**DATA PROVIDED**
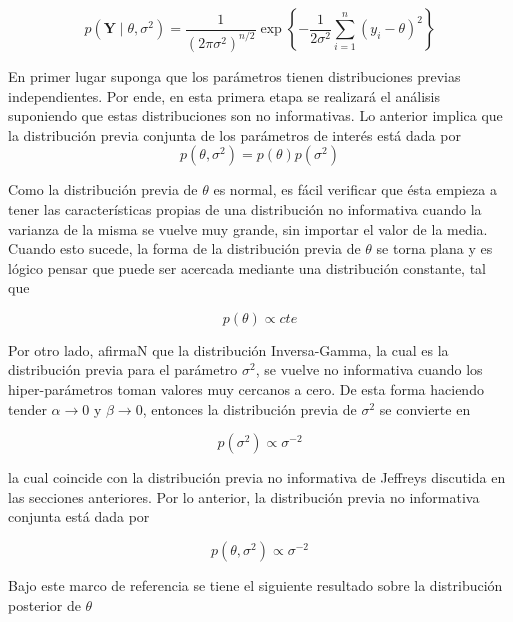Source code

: \documentclass[
  10pt,
  spanish,
]{book}
\theoremstyle{definition}
\theoremstyle{definition}
\theoremstyle{definition}
\theoremstyle{definition}
\theoremstyle{remark}
\begin{document}
\begin{equation*}
\label{eq:VeroNormal}
p(\mathbf{Y} \mid \theta, \sigma^2)=\frac{1}{(2\pi\sigma^2)^{n/2}}\exp\left\{-\frac{1}{2\sigma^2}\sum_{i=1}^n(y_i-\theta)^2\right\}
\end{equation*}

En primer lugar suponga que los parámetros tienen distribuciones previas independientes. Por ende, en esta primera etapa se realizará el análisis suponiendo que estas distribuciones son no informativas. Lo anterior implica que la distribución previa conjunta de los parámetros de interés está dada por
\begin{equation}
p(\theta,\sigma^2)=p(\theta)p(\sigma^2)
\end{equation}

Como la distribución previa de \(\theta\) es normal, es fácil verificar que ésta empieza a tener las características propias de una distribución no informativa cuando la varianza de la misma se vuelve muy grande, sin importar el valor de la media. Cuando esto sucede, la forma de la distribución previa de \(\theta\) se torna plana y es lógico pensar que puede ser acercada mediante una distribución constante, tal que

\begin{equation*}
p(\theta)\propto cte
\end{equation*}

Por otro lado, \citet{Gelman03} afirmaN que la distribución Inversa-Gamma, la cual es la distribución previa para el parámetro \(\sigma^2\), se vuelve no informativa cuando los hiper-parámetros toman valores muy cercanos a cero. De esta forma haciendo tender \(\alpha \longrightarrow 0\) y \(\beta \longrightarrow 0\), entonces la distribución previa de \(\sigma^2\) se convierte en

\begin{equation*}
p(\sigma^2)\propto \sigma^{-2}
\end{equation*}

la cual coincide con la distribución previa no informativa de Jeffreys discutida en las secciones anteriores. Por lo anterior, la distribución previa no informativa conjunta está dada por

\begin{equation}
p(\theta,\sigma^2)\propto \sigma^{-2}
\end{equation}

Bajo este marco de referencia se tiene el siguiente resultado sobre la distribución posterior de \(\theta\)
\end{document}
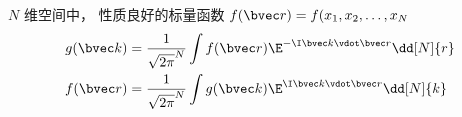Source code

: 
\begin{issues}
\issueDraft
\end{issues}


$N$ 维空间中， 性质良好的标量函数 $f(\bvec r) = f(x_1, x_2, \dots, x_N$
\begin{align}
g(\bvec k) &= \frac{1}{\sqrt{2\pi}^N} \int f(\bvec r) \E^{-\I \bvec k \vdot \bvec r} \dd[N]{r}\\
f(\bvec r) &= \frac{1}{\sqrt{2\pi}^N} \int g(\bvec k) \E^{\I \bvec k \vdot \bvec r} \dd[N]{k}
\end{align}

**WHAT IS BEING ASKED**
Return the whole of the material above exactly, with no picture carried over.

**WRITTEN ANSWER**
Source code

: \documentclass[
  10pt,
  spanish,
]{book}
\theoremstyle{definition}
\theoremstyle{definition}
\theoremstyle{definition}
\theoremstyle{definition}
\theoremstyle{remark}
\begin{document}
\begin{equation*}
\label{eq:VeroNormal}
p(\mathbf{Y} \mid \theta, \sigma^2)=\frac{1}{(2\pi\sigma^2)^{n/2}}\exp\left\{-\frac{1}{2\sigma^2}\sum_{i=1}^n(y_i-\theta)^2\right\}
\end{equation*}

En primer lugar suponga que los parámetros tienen distribuciones previas independientes. Por ende, en esta primera etapa se realizará el análisis suponiendo que estas distribuciones son no informativas. Lo anterior implica que la distribución previa conjunta de los parámetros de interés está dada por
\begin{equation}
p(\theta,\sigma^2)=p(\theta)p(\sigma^2)
\end{equation}

Como la distribución previa de \(\theta\) es normal, es fácil verificar que ésta empieza a tener las características propias de una distribución no informativa cuando la varianza de la misma se vuelve muy grande, sin importar el valor de la media. Cuando esto sucede, la forma de la distribución previa de \(\theta\) se torna plana y es lógico pensar que puede ser acercada mediante una distribución constante, tal que

\begin{equation*}
p(\theta)\propto cte
\end{equation*}

Por otro lado, \citet{Gelman03} afirmaN que la distribución Inversa-Gamma, la cual es la distribución previa para el parámetro \(\sigma^2\), se vuelve no informativa cuando los hiper-parámetros toman valores muy cercanos a cero. De esta forma haciendo tender \(\alpha \longrightarrow 0\) y \(\beta \longrightarrow 0\), entonces la distribución previa de \(\sigma^2\) se convierte en

\begin{equation*}
p(\sigma^2)\propto \sigma^{-2}
\end{equation*}

la cual coincide con la distribución previa no informativa de Jeffreys discutida en las secciones anteriores. Por lo anterior, la distribución previa no informativa conjunta está dada por

\begin{equation}
p(\theta,\sigma^2)\propto \sigma^{-2}
\end{equation}

Bajo este marco de referencia se tiene el siguiente resultado sobre la distribución posterior de \(\theta\)
\end{document}
Source code

: 
\begin{issues}
\issueDraft
\end{issues}


$N$ 维空间中， 性质良好的标量函数 $f(\bvec r) = f(x_1, x_2, \dots, x_N$
\begin{align}
g(\bvec k) &= \frac{1}{\sqrt{2\pi}^N} \int f(\bvec r) \E^{-\I \bvec k \vdot \bvec r} \dd[N]{r}\\
f(\bvec r) &= \frac{1}{\sqrt{2\pi}^N} \int g(\bvec k) \E^{\I \bvec k \vdot \bvec r} \dd[N]{k}
\end{align}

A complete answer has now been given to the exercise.